The issue arises when the loan cannot be repaid or in order to do so the lender intends to be repaid in a different way that may potentially mean granting that State with prerogatives over certain part of the territory, population, resources, etc. of its peer.
In this specific situation the “weak” State is “loosing” part of its sovereignty by letting an external authority decide and rule over internal matters. We shall not discuss here why the authorities of the “weak” State follow this course of action (simply because the State cannot repay, corruption, business interest, etc.). The intention here is to highlight that there are international rules that allow States to borrow money in different ways when necessary but the facts can sometimes attempt against the integrity of the concept of sovereignty depending on the form the debt is cancelled.
Is it necessary for a State to be sovereign to have autarchy?

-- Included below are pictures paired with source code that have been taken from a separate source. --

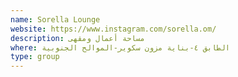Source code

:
```yaml
---
name: Sorella Lounge
website: https://www.instagram.com/sorella.om/
description: مساحة أعمال ومقهى
where: الطابق ٤-بناية مزون سكوير-الموالح الجنوبية
type: group
---
```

It is indispensable in our opinion. As leading cases, Central and South America have regular instances in which the United States of America act directly within their borders since they are the main lenders in the region. Natural resources exploitation and use of territory for training their army are the most commons “ways of repayment”.
Without intending to make a value judgement with regards the correctness or not of these actions, we want to remind that the focal point here is that one State is letting another State interfere in its sphere of sovereignty simply because it is not autarchic. We leave the political and philosophical debate aside as they are not the reason for this analysis.
For a State to be sovereign is indispensable that the creation and interpretation of law happen in an independent atmosphere free of third party interests.
Last words on the topic.
As agreed, the first part of the definition of sovereignty reads that it is a right to be exercised with autonomy and autarchy.
As a right or prerogative it is part of a subject of law and its personality. In the case of study, it is a prerogative within a State and it is executed by the representatives of such a State.
These representatives must have the independent power of law creation and application (of course, limited by the legal system). They are (and must be) the ultimate authority of this legal system. There should not be any other authority with such a prerogative above them (legally speaking).
Consequently, their actions must not be interfered by internal or external interests, actions and/or omissions.
A State can apply for loans when necessary. Its authorities are able to follow the internal and international procedures to do so. If the loan was repaid, there would not be any concern or issue. On the contrary, if there were problems to repay the loan, the international legal system should be ready to put a procedure in place to guarantee both, the repayment of the loan and the statu quo of the State’s sovereignty.

We shall not discuss in this investigation a method, procedure or institution to achieve this goal as it is not the aim of the project. However, we want to underline the importance a factor as the economy can have (and actually has) in the normative and real independence of a State. Ergo, the implications it has on its sovereignty.